__Goal of the exercise__. The copy has to match the records word for word and include no pictures.

Start of Data shown

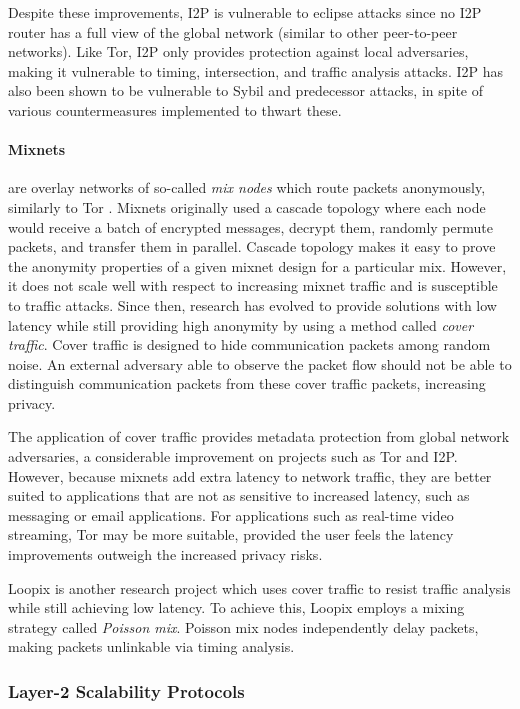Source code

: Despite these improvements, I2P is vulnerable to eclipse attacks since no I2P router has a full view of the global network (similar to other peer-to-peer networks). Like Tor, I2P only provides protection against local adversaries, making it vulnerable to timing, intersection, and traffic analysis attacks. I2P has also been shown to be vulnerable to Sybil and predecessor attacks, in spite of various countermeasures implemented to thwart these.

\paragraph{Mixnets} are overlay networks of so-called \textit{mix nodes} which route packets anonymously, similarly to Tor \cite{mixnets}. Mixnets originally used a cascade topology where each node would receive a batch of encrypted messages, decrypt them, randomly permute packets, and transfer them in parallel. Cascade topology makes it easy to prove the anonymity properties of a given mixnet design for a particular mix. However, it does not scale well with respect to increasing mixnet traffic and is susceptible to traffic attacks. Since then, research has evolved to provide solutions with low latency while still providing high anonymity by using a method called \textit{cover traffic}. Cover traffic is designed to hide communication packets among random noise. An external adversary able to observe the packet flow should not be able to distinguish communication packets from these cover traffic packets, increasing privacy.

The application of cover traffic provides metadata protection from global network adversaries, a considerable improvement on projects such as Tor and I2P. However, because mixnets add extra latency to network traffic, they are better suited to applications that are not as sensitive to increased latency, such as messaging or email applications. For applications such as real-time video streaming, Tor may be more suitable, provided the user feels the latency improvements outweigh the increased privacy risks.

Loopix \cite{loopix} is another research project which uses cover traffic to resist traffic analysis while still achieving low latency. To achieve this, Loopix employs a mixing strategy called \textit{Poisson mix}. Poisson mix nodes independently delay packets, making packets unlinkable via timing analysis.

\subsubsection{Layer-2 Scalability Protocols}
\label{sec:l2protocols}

End of Data shown

__Result of the task__.
Source code

: Despite these improvements, I2P is vulnerable to eclipse attacks since no I2P router has a full view of the global network (similar to other peer-to-peer networks). Like Tor, I2P only provides protection against local adversaries, making it vulnerable to timing, intersection, and traffic analysis attacks. I2P has also been shown to be vulnerable to Sybil and predecessor attacks, in spite of various countermeasures implemented to thwart these.

\paragraph{Mixnets} are overlay networks of so-called \textit{mix nodes} which route packets anonymously, similarly to Tor \cite{mixnets}. Mixnets originally used a cascade topology where each node would receive a batch of encrypted messages, decrypt them, randomly permute packets, and transfer them in parallel. Cascade topology makes it easy to prove the anonymity properties of a given mixnet design for a particular mix. However, it does not scale well with respect to increasing mixnet traffic and is susceptible to traffic attacks. Since then, research has evolved to provide solutions with low latency while still providing high anonymity by using a method called \textit{cover traffic}. Cover traffic is designed to hide communication packets among random noise. An external adversary able to observe the packet flow should not be able to distinguish communication packets from these cover traffic packets, increasing privacy.

The application of cover traffic provides metadata protection from global network adversaries, a considerable improvement on projects such as Tor and I2P. However, because mixnets add extra latency to network traffic, they are better suited to applications that are not as sensitive to increased latency, such as messaging or email applications. For applications such as real-time video streaming, Tor may be more suitable, provided the user feels the latency improvements outweigh the increased privacy risks.

Loopix \cite{loopix} is another research project which uses cover traffic to resist traffic analysis while still achieving low latency. To achieve this, Loopix employs a mixing strategy called \textit{Poisson mix}. Poisson mix nodes independently delay packets, making packets unlinkable via timing analysis.

\subsubsection{Layer-2 Scalability Protocols}
\label{sec:l2protocols}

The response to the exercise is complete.